The WHO report concluded that pharmaceutical companies set prices not based on the costs of R&D, but rather according to “commercial goals, with a focus on extracting the maximum amount that a buyer is willing to pay for a medicine,” which “makes cancer medicines unaffordable, preventing the full benefit of the medicines from being realised.”

France’s Assurance Maladie drug price control has eliminated much of the British NHS dependence – but bribery is still undertaken on a broad scale among GPs. The University of Rennes study from October 2019 catalogues the moral hazard in alarming detail. It’s conclusions “suggest that French GPs who do not take gifts from pharmaceutical companies have better drug prescription efficiency indicators and less costly drug prescriptions than GPs who receive gifts”.

Pharma incentives in the sector include donations of equipment and invitations to seminars in sexy locations that include lavish catering and travel expenses. What marketing people call “a free jolly”.

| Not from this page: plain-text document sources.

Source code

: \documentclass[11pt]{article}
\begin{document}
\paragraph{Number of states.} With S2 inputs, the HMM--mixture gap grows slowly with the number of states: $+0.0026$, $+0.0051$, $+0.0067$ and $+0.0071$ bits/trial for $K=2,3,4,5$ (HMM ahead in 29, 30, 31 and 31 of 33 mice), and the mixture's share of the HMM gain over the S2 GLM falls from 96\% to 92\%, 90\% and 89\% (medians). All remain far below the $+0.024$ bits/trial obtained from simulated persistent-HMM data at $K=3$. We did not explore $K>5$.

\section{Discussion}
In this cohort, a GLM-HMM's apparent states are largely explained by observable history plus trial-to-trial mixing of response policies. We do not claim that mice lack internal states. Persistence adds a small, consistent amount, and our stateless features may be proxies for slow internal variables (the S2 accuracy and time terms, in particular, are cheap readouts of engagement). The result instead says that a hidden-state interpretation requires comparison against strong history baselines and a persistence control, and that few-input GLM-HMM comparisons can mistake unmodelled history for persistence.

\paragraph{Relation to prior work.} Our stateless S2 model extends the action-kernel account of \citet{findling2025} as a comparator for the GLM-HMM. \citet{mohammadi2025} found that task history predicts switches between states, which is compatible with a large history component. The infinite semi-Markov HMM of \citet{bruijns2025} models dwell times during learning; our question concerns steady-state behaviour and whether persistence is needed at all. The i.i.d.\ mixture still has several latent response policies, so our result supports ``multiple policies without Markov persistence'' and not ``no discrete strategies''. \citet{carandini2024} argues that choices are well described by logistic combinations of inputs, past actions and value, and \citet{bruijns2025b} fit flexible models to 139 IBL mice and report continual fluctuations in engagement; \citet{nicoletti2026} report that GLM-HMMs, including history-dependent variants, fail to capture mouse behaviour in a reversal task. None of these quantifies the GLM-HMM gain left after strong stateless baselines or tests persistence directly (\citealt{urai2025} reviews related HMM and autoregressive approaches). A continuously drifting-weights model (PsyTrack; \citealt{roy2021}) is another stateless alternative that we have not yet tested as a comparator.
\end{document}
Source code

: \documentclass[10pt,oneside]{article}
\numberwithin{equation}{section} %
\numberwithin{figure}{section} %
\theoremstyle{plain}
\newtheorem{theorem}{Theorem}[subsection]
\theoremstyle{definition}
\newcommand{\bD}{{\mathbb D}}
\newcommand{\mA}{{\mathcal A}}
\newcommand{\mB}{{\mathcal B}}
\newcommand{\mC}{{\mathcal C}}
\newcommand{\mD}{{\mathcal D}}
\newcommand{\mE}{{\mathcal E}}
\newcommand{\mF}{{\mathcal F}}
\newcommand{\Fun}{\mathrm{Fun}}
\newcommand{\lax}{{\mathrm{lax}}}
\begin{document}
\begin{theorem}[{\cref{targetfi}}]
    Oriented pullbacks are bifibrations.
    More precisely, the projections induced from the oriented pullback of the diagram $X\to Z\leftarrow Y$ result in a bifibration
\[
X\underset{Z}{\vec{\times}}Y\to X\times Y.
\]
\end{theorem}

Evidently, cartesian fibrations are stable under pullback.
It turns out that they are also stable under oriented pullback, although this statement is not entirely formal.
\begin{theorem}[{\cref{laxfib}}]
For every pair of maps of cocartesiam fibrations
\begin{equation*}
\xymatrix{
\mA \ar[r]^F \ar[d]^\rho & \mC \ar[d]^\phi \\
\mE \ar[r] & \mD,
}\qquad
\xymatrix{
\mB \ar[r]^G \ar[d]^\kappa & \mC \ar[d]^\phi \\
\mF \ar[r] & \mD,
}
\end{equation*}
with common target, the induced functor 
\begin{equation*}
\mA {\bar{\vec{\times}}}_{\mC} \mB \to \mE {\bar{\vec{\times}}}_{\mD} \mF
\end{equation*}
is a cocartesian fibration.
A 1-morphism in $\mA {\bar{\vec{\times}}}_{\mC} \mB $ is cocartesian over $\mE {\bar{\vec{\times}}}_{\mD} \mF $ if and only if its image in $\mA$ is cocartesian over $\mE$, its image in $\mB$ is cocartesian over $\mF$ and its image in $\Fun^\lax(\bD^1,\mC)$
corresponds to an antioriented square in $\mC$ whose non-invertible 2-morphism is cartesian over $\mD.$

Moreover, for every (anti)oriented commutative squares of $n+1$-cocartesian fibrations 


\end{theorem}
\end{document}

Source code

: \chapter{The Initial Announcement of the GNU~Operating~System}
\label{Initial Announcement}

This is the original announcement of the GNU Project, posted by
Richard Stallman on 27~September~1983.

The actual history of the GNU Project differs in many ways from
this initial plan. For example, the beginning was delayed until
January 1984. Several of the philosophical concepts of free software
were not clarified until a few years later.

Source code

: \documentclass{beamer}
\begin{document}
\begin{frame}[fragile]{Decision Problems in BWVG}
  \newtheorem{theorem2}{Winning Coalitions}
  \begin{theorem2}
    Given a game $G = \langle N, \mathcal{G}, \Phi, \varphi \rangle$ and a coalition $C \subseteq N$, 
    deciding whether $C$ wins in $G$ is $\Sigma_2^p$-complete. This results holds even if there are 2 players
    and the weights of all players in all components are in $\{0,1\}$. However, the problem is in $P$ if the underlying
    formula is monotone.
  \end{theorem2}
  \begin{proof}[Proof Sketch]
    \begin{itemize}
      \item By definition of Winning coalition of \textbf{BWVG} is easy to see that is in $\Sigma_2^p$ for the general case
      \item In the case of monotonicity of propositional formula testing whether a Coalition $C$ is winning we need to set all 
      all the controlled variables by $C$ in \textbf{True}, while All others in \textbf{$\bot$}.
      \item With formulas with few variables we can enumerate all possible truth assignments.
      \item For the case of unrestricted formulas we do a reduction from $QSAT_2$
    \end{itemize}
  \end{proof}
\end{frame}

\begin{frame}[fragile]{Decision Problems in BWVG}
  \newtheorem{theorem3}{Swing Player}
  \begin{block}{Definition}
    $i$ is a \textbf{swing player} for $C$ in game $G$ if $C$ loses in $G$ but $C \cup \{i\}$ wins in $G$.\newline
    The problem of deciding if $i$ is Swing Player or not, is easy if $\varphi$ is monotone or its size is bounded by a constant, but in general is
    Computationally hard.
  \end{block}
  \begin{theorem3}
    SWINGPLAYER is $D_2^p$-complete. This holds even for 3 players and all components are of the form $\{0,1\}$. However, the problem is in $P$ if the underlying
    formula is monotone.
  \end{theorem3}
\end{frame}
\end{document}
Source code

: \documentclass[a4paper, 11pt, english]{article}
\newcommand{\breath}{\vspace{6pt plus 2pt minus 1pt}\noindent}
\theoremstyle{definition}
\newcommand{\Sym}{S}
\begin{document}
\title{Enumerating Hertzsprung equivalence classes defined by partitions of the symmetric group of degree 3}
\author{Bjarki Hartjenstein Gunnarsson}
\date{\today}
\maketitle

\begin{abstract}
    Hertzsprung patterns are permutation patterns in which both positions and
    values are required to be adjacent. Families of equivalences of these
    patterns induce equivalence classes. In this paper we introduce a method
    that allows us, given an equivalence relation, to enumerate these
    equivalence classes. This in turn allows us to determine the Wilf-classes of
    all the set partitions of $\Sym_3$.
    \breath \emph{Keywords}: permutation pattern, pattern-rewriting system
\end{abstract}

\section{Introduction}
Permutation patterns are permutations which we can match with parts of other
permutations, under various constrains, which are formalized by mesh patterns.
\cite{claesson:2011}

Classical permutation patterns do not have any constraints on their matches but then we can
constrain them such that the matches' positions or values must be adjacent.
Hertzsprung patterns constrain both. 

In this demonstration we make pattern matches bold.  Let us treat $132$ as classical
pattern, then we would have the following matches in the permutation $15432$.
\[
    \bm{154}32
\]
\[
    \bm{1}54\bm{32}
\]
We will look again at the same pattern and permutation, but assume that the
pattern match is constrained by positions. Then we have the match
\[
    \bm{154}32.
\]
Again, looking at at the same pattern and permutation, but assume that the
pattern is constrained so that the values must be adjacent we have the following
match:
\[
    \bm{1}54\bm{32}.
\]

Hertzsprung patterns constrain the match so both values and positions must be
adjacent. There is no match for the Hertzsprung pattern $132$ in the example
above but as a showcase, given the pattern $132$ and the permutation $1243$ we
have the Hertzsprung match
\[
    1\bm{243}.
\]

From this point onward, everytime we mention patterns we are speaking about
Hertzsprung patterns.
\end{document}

It’s the usual formerly green field littered with grubby rubbish that Global Pharma leaves behind it wherever its tentacles penetrate the calling of medicine. And yet further evidence of the creeping Corporate State where the 3% get rich pickings, and the real needs of society come a very poor last.

We are also surely entitled to speculate on the connection between the tentacles of Octopoid Pharmadollar Lobbius and (a) the emerging scandal about PHE Covid19 overcounting and (b) the fact that The Slog’s email inbox has been crammed with frontline staff alleging falsification en masse of death causes since last March.